- **Task to complete**
Please retype the entries below exactly, only from their first line through the line containing "The mean is the", leaving every picture out.

Data to process Start Marker

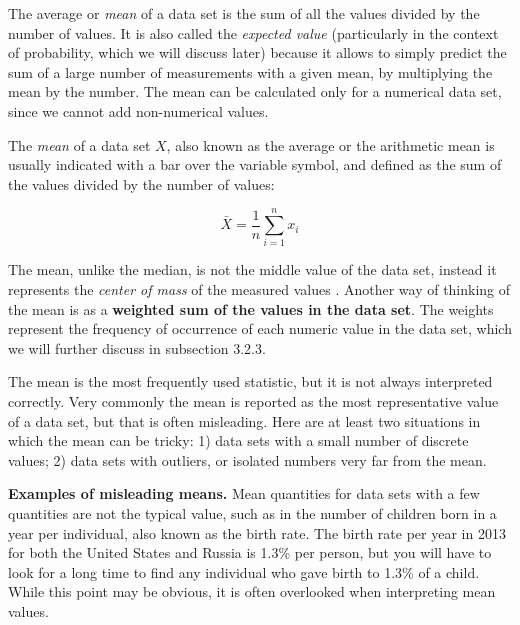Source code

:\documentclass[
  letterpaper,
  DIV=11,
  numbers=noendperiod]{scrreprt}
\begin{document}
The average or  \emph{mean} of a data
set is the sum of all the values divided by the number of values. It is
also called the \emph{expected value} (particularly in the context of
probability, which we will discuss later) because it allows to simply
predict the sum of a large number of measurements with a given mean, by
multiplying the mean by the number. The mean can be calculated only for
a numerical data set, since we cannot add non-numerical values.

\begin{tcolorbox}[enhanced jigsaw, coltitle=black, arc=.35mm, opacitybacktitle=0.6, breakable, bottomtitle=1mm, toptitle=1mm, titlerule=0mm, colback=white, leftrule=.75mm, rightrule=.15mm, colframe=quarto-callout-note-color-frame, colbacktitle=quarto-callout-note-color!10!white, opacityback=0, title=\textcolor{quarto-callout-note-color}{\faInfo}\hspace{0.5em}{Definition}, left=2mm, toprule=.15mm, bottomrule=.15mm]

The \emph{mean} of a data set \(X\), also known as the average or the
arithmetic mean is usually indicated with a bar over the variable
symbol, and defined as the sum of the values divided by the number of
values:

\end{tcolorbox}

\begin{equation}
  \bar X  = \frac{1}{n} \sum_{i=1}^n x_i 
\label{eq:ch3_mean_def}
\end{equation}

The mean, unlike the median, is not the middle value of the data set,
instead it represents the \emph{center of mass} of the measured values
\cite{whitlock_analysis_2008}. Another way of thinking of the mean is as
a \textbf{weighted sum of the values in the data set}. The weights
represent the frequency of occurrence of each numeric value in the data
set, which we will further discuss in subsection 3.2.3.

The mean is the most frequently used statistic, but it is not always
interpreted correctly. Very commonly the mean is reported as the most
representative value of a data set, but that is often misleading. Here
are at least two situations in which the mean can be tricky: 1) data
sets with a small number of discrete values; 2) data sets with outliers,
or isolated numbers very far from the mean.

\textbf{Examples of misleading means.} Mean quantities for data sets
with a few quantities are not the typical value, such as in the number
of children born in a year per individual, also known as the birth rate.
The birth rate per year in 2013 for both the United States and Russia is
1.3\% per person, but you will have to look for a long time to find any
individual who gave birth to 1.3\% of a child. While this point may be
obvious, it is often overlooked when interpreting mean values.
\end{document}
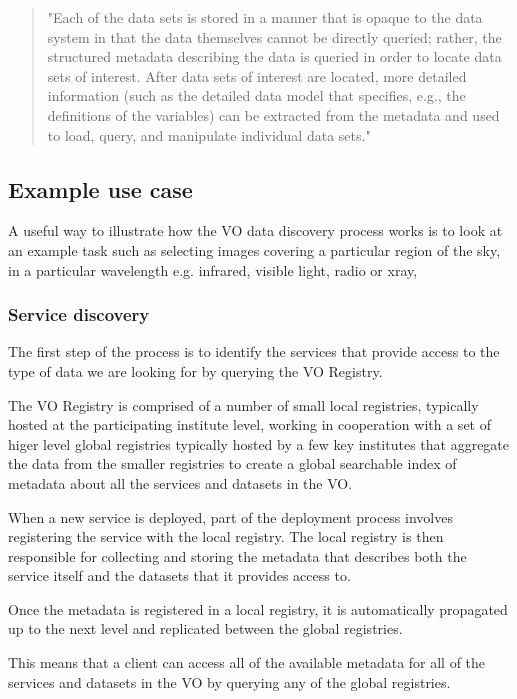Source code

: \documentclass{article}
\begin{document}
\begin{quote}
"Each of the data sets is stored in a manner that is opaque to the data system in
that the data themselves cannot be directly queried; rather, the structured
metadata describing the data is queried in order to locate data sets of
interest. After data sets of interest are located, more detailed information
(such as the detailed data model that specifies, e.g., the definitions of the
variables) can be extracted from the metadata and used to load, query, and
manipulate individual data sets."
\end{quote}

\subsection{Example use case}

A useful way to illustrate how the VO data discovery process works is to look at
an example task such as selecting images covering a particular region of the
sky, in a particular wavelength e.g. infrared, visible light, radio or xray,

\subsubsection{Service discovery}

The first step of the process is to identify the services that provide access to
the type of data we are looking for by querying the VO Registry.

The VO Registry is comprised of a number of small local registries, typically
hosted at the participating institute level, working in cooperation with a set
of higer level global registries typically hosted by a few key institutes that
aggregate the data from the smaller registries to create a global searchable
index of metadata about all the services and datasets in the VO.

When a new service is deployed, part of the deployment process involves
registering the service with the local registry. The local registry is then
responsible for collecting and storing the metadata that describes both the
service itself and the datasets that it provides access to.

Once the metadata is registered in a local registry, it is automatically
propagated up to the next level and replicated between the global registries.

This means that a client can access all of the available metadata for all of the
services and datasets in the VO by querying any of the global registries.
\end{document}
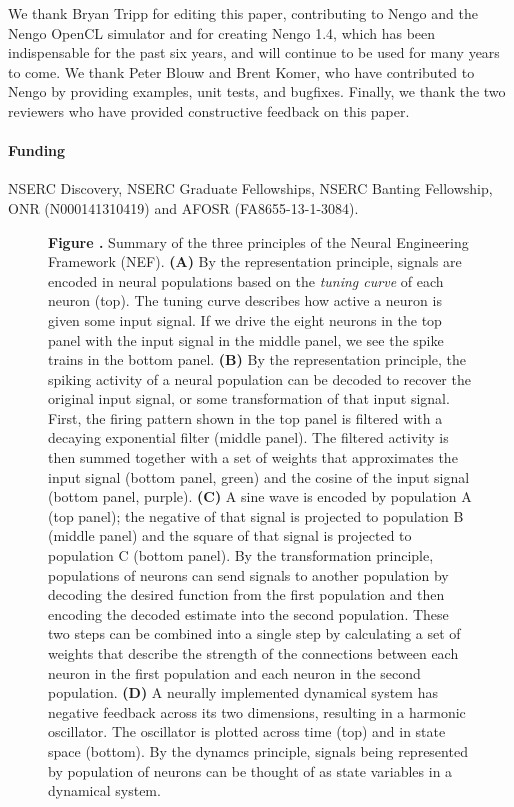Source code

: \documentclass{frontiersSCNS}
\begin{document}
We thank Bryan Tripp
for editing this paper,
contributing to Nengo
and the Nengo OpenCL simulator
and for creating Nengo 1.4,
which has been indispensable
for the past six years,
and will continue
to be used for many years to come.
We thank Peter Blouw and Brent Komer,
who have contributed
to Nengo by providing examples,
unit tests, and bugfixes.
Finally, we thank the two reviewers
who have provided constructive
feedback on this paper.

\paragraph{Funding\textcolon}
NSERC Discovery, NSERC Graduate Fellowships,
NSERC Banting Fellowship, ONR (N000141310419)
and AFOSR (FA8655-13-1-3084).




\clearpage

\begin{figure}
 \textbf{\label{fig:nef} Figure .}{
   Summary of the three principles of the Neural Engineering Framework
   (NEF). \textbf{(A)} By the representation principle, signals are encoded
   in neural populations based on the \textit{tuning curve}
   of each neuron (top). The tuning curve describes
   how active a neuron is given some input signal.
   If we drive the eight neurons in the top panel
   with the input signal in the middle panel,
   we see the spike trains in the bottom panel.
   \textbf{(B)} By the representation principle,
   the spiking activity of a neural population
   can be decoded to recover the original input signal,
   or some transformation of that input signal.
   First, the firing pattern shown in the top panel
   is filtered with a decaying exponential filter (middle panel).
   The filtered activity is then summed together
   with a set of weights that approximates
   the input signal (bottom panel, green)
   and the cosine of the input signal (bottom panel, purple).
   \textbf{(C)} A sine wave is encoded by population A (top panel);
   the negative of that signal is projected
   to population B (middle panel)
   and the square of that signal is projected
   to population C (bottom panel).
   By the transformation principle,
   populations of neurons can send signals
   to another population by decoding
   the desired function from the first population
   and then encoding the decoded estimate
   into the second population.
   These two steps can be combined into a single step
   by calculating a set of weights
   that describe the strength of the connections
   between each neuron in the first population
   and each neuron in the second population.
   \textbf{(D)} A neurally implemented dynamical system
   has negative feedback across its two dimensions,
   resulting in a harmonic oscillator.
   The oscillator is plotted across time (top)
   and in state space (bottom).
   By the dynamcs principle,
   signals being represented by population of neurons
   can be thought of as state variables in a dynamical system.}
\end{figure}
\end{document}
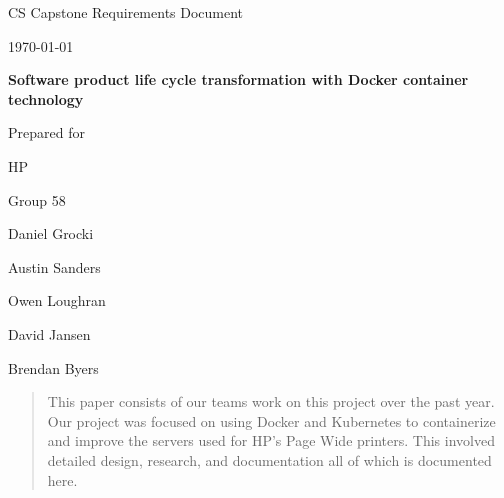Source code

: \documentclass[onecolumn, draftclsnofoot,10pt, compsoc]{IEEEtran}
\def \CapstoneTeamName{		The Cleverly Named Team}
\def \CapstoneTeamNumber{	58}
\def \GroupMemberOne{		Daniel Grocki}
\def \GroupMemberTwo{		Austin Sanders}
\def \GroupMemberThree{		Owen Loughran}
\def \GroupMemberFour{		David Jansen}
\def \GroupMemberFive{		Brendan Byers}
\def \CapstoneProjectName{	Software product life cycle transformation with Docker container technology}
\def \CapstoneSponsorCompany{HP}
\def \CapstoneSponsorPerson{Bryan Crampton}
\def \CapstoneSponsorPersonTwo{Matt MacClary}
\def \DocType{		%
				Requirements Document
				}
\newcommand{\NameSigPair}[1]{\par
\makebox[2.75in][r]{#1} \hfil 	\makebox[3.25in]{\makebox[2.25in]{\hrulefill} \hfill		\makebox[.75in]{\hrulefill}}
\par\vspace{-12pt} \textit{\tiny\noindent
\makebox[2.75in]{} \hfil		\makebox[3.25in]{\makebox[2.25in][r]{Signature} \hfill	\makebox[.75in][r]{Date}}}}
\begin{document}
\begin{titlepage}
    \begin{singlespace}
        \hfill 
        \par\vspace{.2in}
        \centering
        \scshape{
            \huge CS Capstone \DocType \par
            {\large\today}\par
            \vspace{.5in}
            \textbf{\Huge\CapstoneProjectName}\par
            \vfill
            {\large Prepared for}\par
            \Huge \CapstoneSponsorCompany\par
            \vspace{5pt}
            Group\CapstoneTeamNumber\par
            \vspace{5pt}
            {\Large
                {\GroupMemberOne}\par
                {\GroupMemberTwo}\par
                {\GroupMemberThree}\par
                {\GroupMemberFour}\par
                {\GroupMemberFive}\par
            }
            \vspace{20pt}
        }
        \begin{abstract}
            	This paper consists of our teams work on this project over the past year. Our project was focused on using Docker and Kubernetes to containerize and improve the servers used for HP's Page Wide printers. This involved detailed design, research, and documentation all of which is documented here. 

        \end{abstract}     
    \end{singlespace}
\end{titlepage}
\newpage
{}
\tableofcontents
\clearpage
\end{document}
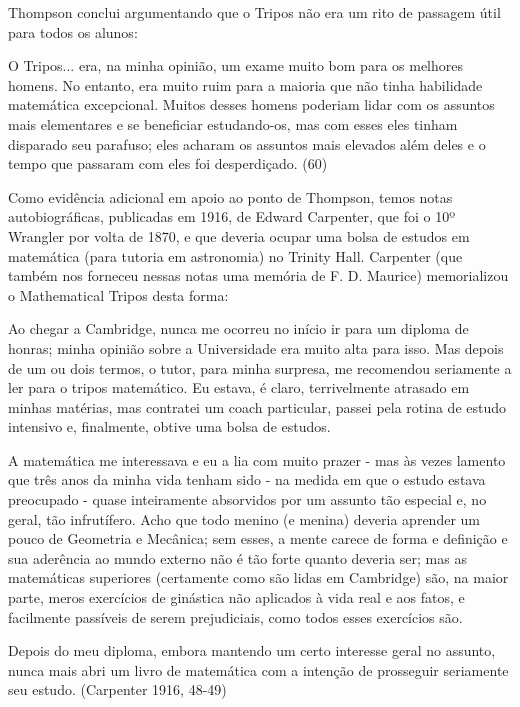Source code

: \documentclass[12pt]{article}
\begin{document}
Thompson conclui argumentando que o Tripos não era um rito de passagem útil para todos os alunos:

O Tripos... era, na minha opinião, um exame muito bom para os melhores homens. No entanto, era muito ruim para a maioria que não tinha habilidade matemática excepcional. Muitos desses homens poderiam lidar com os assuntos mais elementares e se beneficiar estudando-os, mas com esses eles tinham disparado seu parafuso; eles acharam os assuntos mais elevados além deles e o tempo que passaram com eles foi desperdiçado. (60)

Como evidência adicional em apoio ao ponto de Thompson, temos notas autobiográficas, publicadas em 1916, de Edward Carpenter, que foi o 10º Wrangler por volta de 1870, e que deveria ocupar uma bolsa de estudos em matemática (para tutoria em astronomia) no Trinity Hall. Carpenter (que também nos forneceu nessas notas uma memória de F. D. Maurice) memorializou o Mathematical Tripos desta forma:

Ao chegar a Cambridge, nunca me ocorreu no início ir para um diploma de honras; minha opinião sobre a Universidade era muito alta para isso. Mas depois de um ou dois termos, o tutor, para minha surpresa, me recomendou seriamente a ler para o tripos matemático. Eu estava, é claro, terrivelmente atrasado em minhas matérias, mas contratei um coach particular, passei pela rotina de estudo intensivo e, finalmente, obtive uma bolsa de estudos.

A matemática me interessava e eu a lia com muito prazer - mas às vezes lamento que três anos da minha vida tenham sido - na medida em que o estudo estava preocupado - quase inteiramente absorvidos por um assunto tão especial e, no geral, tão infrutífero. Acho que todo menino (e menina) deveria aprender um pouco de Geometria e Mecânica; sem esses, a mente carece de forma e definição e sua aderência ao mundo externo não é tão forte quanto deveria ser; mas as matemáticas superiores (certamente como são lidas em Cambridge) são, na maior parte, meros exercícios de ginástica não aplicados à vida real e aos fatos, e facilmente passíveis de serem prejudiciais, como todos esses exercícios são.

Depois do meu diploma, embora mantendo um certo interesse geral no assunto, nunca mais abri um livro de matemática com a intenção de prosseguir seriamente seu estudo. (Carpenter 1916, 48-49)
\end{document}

Data to process End Marker

- **Worked solution**
Source code

:\documentclass[
  letterpaper,
  DIV=11,
  numbers=noendperiod]{scrreprt}
\begin{document}
The average or  \emph{mean} of a data
set is the sum of all the values divided by the number of values. It is
also called the \emph{expected value} (particularly in the context of
probability, which we will discuss later) because it allows to simply
predict the sum of a large number of measurements with a given mean, by
multiplying the mean by the number. The mean can be calculated only for
a numerical data set, since we cannot add non-numerical values.

\begin{tcolorbox}[enhanced jigsaw, coltitle=black, arc=.35mm, opacitybacktitle=0.6, breakable, bottomtitle=1mm, toptitle=1mm, titlerule=0mm, colback=white, leftrule=.75mm, rightrule=.15mm, colframe=quarto-callout-note-color-frame, colbacktitle=quarto-callout-note-color!10!white, opacityback=0, title=\textcolor{quarto-callout-note-color}{\faInfo}\hspace{0.5em}{Definition}, left=2mm, toprule=.15mm, bottomrule=.15mm]

The \emph{mean} of a data set \(X\), also known as the average or the
arithmetic mean is usually indicated with a bar over the variable
symbol, and defined as the sum of the values divided by the number of
values:

\end{tcolorbox}

\begin{equation}
  \bar X  = \frac{1}{n} \sum_{i=1}^n x_i 
\label{eq:ch3_mean_def}
\end{equation}

The mean, unlike the median, is not the middle value of the data set,
instead it represents the \emph{center of mass} of the measured values
\cite{whitlock_analysis_2008}. Another way of thinking of the mean is as
a \textbf{weighted sum of the values in the data set}. The weights
represent the frequency of occurrence of each numeric value in the data
set, which we will further discuss in subsection 3.2.3.

The mean is the most frequently used statistic, but it is not always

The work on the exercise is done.